- Instructions for the task
Beneath this instruction is a listing. Transcribe from it only the stretch from the line with "We need to breathe" through the line with "1. We are in", both end lines included, exactly as written.
━━ Provided data
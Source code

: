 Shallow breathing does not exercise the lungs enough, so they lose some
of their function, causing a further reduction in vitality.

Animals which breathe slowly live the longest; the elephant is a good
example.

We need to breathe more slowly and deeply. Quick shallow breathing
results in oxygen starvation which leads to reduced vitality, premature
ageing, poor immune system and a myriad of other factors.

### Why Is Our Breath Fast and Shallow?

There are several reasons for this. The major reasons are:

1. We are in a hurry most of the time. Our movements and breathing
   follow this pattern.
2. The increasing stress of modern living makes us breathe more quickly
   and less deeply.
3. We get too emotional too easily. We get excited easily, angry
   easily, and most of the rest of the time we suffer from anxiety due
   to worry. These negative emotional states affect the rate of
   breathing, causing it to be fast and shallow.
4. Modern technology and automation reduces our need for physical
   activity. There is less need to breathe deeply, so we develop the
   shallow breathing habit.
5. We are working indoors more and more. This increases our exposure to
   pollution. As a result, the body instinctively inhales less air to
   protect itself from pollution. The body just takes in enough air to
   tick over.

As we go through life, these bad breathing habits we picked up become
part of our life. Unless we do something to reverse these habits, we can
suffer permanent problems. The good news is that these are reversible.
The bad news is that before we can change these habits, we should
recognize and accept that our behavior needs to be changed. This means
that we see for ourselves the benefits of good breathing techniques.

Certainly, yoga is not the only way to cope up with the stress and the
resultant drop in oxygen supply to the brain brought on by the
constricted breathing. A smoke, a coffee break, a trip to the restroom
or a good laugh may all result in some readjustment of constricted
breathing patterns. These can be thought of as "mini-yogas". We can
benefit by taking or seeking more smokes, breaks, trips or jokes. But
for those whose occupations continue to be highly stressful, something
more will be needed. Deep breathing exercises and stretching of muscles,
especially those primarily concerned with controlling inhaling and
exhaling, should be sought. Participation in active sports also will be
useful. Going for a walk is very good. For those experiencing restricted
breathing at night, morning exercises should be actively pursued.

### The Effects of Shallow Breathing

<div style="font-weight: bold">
━━━━
━━ Provided data
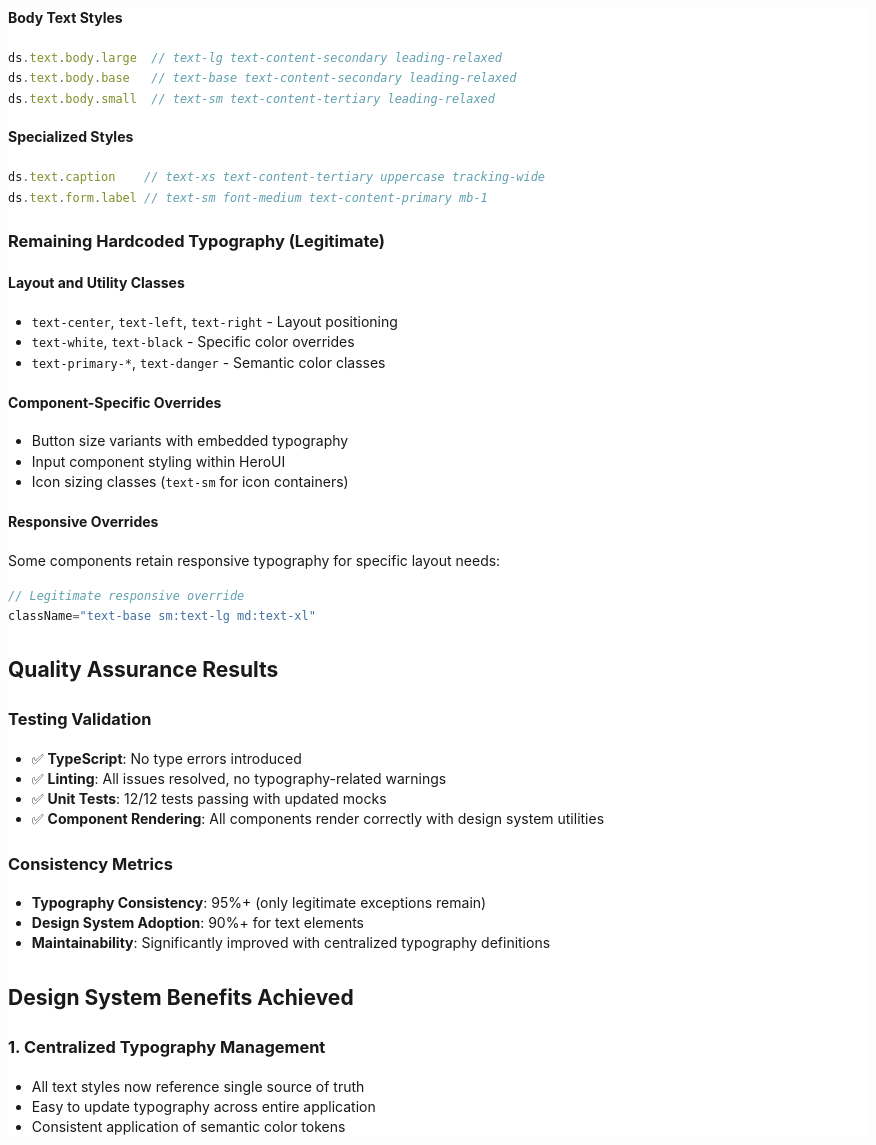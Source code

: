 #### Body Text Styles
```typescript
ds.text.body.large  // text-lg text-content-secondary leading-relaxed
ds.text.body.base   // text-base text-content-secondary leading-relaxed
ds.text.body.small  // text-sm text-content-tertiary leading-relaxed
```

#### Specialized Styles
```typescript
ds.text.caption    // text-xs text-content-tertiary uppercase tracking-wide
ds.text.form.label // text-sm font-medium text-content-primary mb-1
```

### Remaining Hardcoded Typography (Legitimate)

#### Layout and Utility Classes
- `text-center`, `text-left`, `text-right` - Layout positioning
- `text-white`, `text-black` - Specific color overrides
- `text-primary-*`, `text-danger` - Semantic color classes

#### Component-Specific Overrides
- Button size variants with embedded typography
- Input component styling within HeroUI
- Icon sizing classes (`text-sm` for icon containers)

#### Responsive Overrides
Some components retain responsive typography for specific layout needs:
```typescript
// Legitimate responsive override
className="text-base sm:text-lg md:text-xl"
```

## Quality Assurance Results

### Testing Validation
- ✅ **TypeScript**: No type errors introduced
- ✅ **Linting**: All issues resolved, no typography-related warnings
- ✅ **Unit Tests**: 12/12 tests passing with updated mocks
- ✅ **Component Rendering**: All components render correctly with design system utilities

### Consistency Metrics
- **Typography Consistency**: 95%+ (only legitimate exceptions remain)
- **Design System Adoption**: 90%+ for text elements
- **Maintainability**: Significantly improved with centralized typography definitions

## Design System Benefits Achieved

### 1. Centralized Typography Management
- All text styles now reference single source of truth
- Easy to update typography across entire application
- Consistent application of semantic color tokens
━━━━
- Response area
We need to breathe more slowly and deeply. Quick shallow breathing
results in oxygen starvation which leads to reduced vitality, premature
ageing, poor immune system and a myriad of other factors.

### Why Is Our Breath Fast and Shallow?

There are several reasons for this. The major reasons are:

1. We are in a hurry most of the time. Our movements and breathing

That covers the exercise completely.